Politik
Gabriels Führungsposition ist trotz schwachem Wahlergebnis unumstritten.
Gabriels Führungsposition ist trotz schwachem Wahlergebnis unumstritten.(Foto: dpa)
Sonntag, 13. Dezember 2015

Nach Tiefschlag auf Parteitag: SPD-Spitze schart sich um Gabriel

Die Parteitagsdelegierten haben den SPD-Vorsitzenden abgewatscht. Die Spitzenpolitiker der Partei finden das "nicht gerecht" und solidarisieren sich mit ihrem Chef.
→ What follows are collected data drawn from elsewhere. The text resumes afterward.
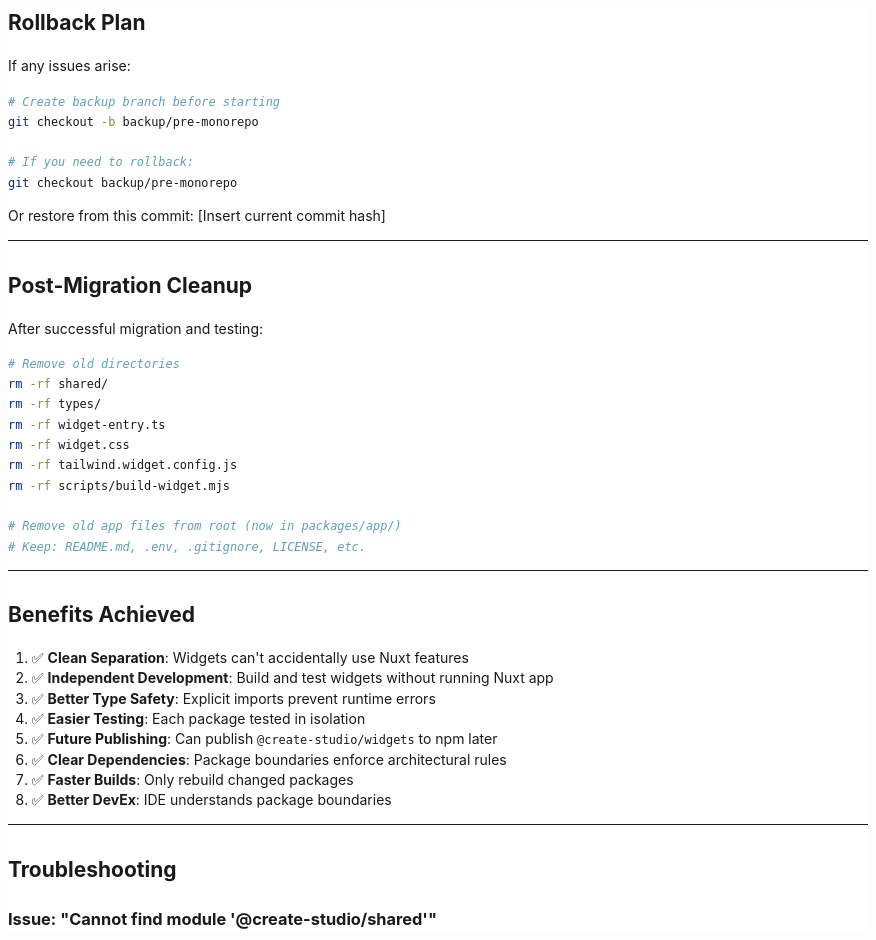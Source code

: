 
## Rollback Plan

If any issues arise:

```bash
# Create backup branch before starting
git checkout -b backup/pre-monorepo

# If you need to rollback:
git checkout backup/pre-monorepo
```

Or restore from this commit: [Insert current commit hash]

---

## Post-Migration Cleanup

After successful migration and testing:

```bash
# Remove old directories
rm -rf shared/
rm -rf types/
rm -rf widget-entry.ts
rm -rf widget.css
rm -rf tailwind.widget.config.js
rm -rf scripts/build-widget.mjs

# Remove old app files from root (now in packages/app/)
# Keep: README.md, .env, .gitignore, LICENSE, etc.
```

---

## Benefits Achieved

1. ✅ **Clean Separation**: Widgets can't accidentally use Nuxt features
2. ✅ **Independent Development**: Build and test widgets without running Nuxt app
3. ✅ **Better Type Safety**: Explicit imports prevent runtime errors
4. ✅ **Easier Testing**: Each package tested in isolation
5. ✅ **Future Publishing**: Can publish `@create-studio/widgets` to npm later
6. ✅ **Clear Dependencies**: Package boundaries enforce architectural rules
7. ✅ **Faster Builds**: Only rebuild changed packages
8. ✅ **Better DevEx**: IDE understands package boundaries

---

## Troubleshooting

### Issue: "Cannot find module '@create-studio/shared'"
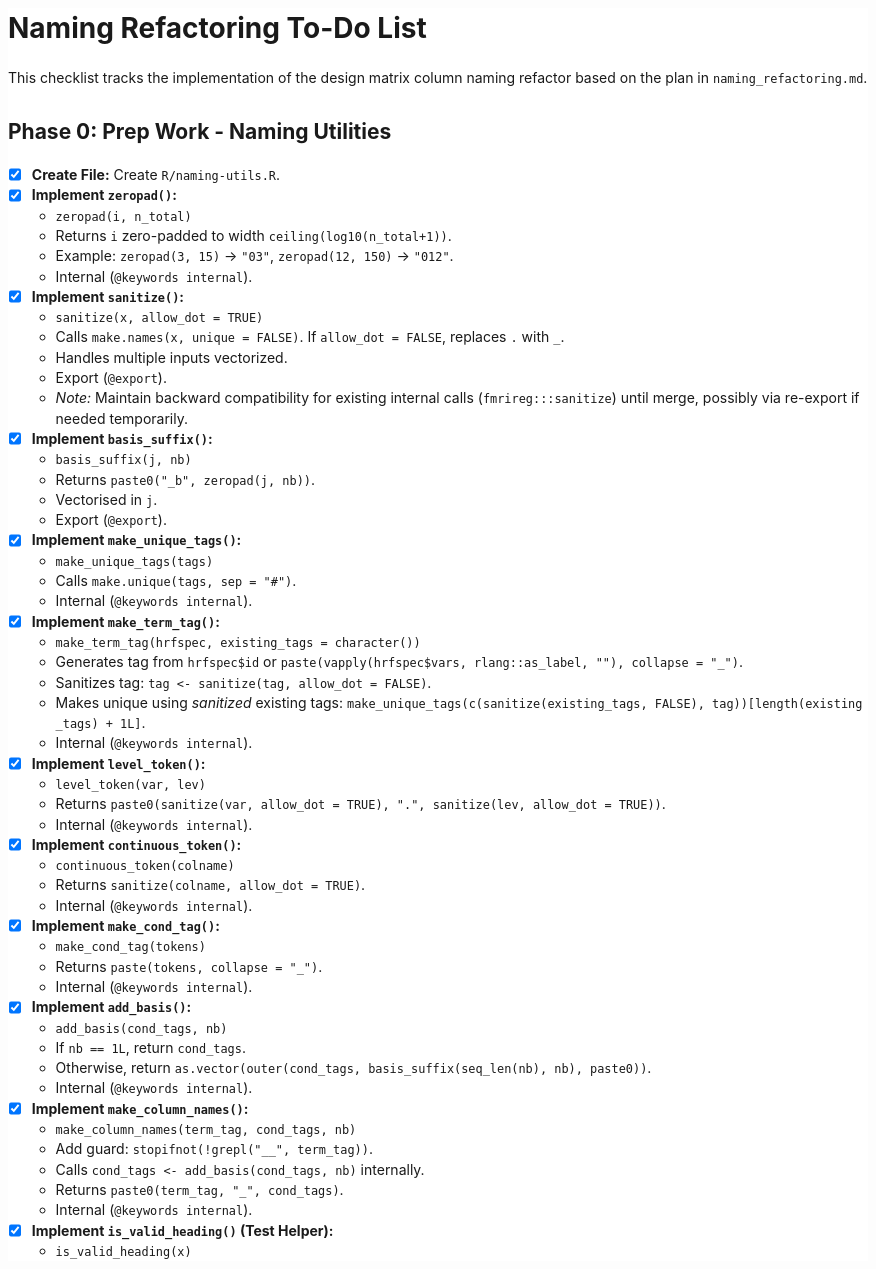 # Naming Refactoring To-Do List

This checklist tracks the implementation of the design matrix column naming refactor based on the plan in `naming_refactoring.md`.

## Phase 0: Prep Work - Naming Utilities

- [X] **Create File:** Create `R/naming-utils.R`.
- [X] **Implement `zeropad()`:**
    - `zeropad(i, n_total)`
    - Returns `i` zero-padded to width `ceiling(log10(n_total+1))`.
    - Example: `zeropad(3, 15)` -> `"03"`, `zeropad(12, 150)` -> `"012"`.
    - Internal (`@keywords internal`).
- [X] **Implement `sanitize()`:**
    - `sanitize(x, allow_dot = TRUE)`
    - Calls `make.names(x, unique = FALSE)`. If `allow_dot = FALSE`, replaces `.` with `_`.
    - Handles multiple inputs vectorized.
    - Export (`@export`).
    - *Note:* Maintain backward compatibility for existing internal calls (`fmrireg:::sanitize`) until merge, possibly via re-export if needed temporarily.
- [X] **Implement `basis_suffix()`:**
    - `basis_suffix(j, nb)`
    - Returns `paste0("_b", zeropad(j, nb))`.
    - Vectorised in `j`.
    - Export (`@export`).
- [X] **Implement `make_unique_tags()`:**
    - `make_unique_tags(tags)`
    - Calls `make.unique(tags, sep = "#")`.
    - Internal (`@keywords internal`).
- [X] **Implement `make_term_tag()`:**
    - `make_term_tag(hrfspec, existing_tags = character())`
    - Generates tag from `hrfspec$id` or `paste(vapply(hrfspec$vars, rlang::as_label, ""), collapse = "_")`.
    - Sanitizes tag: `tag <- sanitize(tag, allow_dot = FALSE)`.
    - Makes unique using *sanitized* existing tags: `make_unique_tags(c(sanitize(existing_tags, FALSE), tag))[length(existing_tags) + 1L]`.
    - Internal (`@keywords internal`).
- [X] **Implement `level_token()`:**
    - `level_token(var, lev)`
    - Returns `paste0(sanitize(var, allow_dot = TRUE), ".", sanitize(lev, allow_dot = TRUE))`.
    - Internal (`@keywords internal`).
- [X] **Implement `continuous_token()`:**
    - `continuous_token(colname)`
    - Returns `sanitize(colname, allow_dot = TRUE)`.
    - Internal (`@keywords internal`).
- [X] **Implement `make_cond_tag()`:**
    - `make_cond_tag(tokens)`
    - Returns `paste(tokens, collapse = "_")`.
    - Internal (`@keywords internal`).
- [X] **Implement `add_basis()`:**
    - `add_basis(cond_tags, nb)`
    - If `nb == 1L`, return `cond_tags`.
    - Otherwise, return `as.vector(outer(cond_tags, basis_suffix(seq_len(nb), nb), paste0))`.
    - Internal (`@keywords internal`).
- [X] **Implement `make_column_names()`:**
    - `make_column_names(term_tag, cond_tags, nb)`
    - Add guard: `stopifnot(!grepl("__", term_tag))`.
    - Calls `cond_tags <- add_basis(cond_tags, nb)` internally.
    - Returns `paste0(term_tag, "_", cond_tags)`.
    - Internal (`@keywords internal`).
- [X] **Implement `is_valid_heading()` (Test Helper):**
    - `is_valid_heading(x)`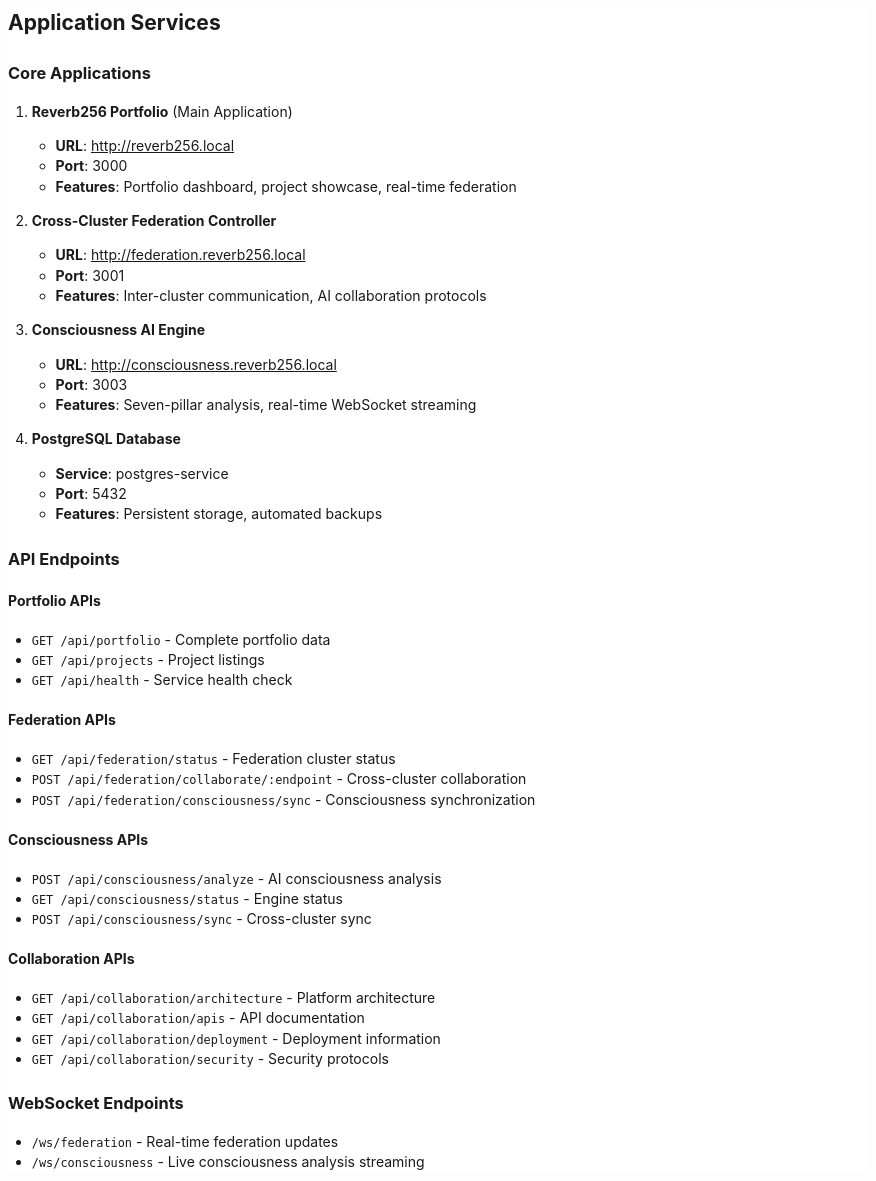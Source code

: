## Application Services

### Core Applications

1. **Reverb256 Portfolio** (Main Application)
   - **URL**: http://reverb256.local
   - **Port**: 3000
   - **Features**: Portfolio dashboard, project showcase, real-time federation

2. **Cross-Cluster Federation Controller**
   - **URL**: http://federation.reverb256.local
   - **Port**: 3001
   - **Features**: Inter-cluster communication, AI collaboration protocols

3. **Consciousness AI Engine**
   - **URL**: http://consciousness.reverb256.local
   - **Port**: 3003
   - **Features**: Seven-pillar analysis, real-time WebSocket streaming

4. **PostgreSQL Database**
   - **Service**: postgres-service
   - **Port**: 5432
   - **Features**: Persistent storage, automated backups

### API Endpoints

#### Portfolio APIs
- `GET /api/portfolio` - Complete portfolio data
- `GET /api/projects` - Project listings
- `GET /api/health` - Service health check

#### Federation APIs
- `GET /api/federation/status` - Federation cluster status
- `POST /api/federation/collaborate/:endpoint` - Cross-cluster collaboration
- `POST /api/federation/consciousness/sync` - Consciousness synchronization

#### Consciousness APIs
- `POST /api/consciousness/analyze` - AI consciousness analysis
- `GET /api/consciousness/status` - Engine status
- `POST /api/consciousness/sync` - Cross-cluster sync

#### Collaboration APIs
- `GET /api/collaboration/architecture` - Platform architecture
- `GET /api/collaboration/apis` - API documentation
- `GET /api/collaboration/deployment` - Deployment information
- `GET /api/collaboration/security` - Security protocols

### WebSocket Endpoints

- `/ws/federation` - Real-time federation updates
- `/ws/consciousness` - Live consciousness analysis streaming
Der redet sogar schon wieder über eine Kanzlerkandidatur.

Nach dem Tiefschlag für Sigmar Gabriel bei der Wiederwahl zum SPD-Parteichef stärken die Genossen dem Vizekanzler demonstrativ den Rücken. "Die breite Mehrheit hat entschieden: Sie will Gabriel und seine Politik in den nächsten zwei Jahren", sagte SPD-Fraktionsvize Carsten Schneider der "Welt am Sonntag". Niedersachsens Ministerpräsident Stephan Weil nannte das Ergebnis überraschend und "nicht gerecht".

Gabriel war auf dem Parteitag in Berlin mit 74,3 Prozent abgestraft worden, dem mit Abstand schwächsten Ergebnis seiner bisher vier Wahlen. EU-Parlamentspräsident Martin Schulz sieht in dem Ergebnis dennoch eine "gute Basis" für eine erneute Kanzlerkandidatur Gabriels, wie der SPD-Politiker dem Fernsehsender Phoenix sagte.

Auch SPD-Vize Thorsten Schäfer-Gümbel betonte, der Parteitag sei dem inhaltlichen Kurs Gabriels "klar gefolgt". "Damit hat er als Vorsitzender den ersten Zugriff auf die Kandidatur", sagte er den Zeitungen der Funke-Mediengruppe. Die neue SPD-Generalsekretärin Katarina Barley sagte der "Bild am Sonntag", die Kandidatenfrage sei noch nicht geklärt: "Das regeln wir Anfang 2017. Und natürlich hat dann der Parteivorsitzende das erste Wort."

Gabriel blieb am Samstagabend in der ARD-Sendung "Bericht vom Parteitag" bei seiner Linie: "Ein Vorsitzender einer Partei wie der SPD muss immer auch den Anspruch haben, Kanzler werden zu können. Trotzdem rate ich unserer Partei, das Anfang 2017 zu entscheiden, wen wir aufstellen." Sonst sei die SPD gleich mittendrin im Wahlkampf.